==== INFORMATION GIVEN

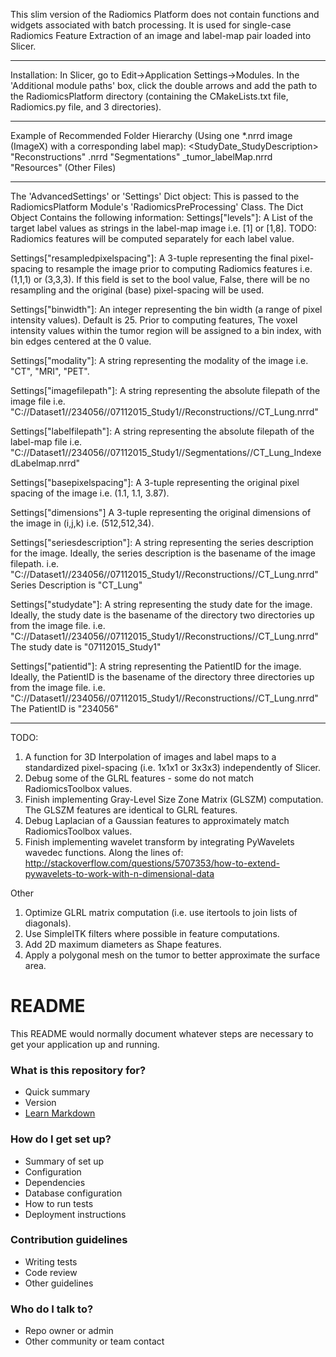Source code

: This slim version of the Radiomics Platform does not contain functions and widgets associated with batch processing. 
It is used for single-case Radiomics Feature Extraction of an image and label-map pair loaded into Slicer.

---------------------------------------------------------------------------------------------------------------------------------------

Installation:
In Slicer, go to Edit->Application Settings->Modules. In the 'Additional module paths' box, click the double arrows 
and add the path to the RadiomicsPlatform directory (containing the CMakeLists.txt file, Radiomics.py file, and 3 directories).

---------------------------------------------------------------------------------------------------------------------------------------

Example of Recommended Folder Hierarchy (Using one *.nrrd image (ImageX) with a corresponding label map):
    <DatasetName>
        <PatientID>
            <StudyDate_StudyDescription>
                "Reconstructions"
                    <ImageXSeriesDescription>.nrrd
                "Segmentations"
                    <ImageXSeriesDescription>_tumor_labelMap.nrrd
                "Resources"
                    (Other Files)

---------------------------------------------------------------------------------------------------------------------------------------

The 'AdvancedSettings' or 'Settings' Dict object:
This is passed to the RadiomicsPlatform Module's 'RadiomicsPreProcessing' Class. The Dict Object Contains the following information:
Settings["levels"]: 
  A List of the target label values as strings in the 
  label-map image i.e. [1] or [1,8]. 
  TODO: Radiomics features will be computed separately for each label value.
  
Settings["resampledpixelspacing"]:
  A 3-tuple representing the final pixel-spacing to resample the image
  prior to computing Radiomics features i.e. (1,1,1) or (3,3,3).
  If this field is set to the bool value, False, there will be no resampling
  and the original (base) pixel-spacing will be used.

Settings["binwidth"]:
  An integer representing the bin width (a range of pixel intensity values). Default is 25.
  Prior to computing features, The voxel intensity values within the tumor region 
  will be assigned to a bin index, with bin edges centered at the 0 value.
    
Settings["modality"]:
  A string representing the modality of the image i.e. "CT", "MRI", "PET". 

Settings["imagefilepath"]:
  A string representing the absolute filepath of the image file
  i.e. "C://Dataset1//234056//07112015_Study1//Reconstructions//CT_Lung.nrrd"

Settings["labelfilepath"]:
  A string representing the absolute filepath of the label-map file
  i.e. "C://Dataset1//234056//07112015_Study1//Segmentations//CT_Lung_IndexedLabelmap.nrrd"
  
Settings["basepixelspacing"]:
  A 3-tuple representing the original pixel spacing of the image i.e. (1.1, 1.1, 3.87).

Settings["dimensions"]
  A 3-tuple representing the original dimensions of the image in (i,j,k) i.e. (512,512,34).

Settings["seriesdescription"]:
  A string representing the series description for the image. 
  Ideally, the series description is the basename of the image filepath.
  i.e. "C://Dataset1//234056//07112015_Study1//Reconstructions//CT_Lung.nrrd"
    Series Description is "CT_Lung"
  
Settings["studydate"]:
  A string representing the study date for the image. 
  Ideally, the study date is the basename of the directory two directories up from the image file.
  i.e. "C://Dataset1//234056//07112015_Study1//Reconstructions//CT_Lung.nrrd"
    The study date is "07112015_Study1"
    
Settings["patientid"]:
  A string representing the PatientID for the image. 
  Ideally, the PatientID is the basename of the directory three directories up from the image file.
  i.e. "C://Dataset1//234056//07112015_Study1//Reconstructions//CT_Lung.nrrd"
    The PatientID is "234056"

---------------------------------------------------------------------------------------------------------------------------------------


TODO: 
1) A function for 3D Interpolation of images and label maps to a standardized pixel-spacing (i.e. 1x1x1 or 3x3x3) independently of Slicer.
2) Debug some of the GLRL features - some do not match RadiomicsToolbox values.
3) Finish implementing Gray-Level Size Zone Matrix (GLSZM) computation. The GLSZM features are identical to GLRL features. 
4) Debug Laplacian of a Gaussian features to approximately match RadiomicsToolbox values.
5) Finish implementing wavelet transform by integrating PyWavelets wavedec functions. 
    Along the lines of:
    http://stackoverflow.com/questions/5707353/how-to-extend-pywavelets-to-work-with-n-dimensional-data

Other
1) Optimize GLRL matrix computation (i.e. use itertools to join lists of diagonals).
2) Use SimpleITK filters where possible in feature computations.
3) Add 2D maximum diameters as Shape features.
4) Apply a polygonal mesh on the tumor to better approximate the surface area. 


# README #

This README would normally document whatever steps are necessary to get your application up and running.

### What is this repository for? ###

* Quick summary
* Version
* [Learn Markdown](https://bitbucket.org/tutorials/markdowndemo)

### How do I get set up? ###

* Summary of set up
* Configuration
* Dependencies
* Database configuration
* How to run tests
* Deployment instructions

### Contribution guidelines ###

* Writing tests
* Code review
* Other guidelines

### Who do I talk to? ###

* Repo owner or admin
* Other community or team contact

========

◆ EXERCISE BRIEF:
Reproduce every line in the data that has the word "implementing" in it.

◆ OUTPUT FOR THIS TASK:
3) Finish implementing Gray-Level Size Zone Matrix (GLSZM) computation. The GLSZM features are identical to GLRL features. 
5) Finish implementing wavelet transform by integrating PyWavelets wavedec functions. 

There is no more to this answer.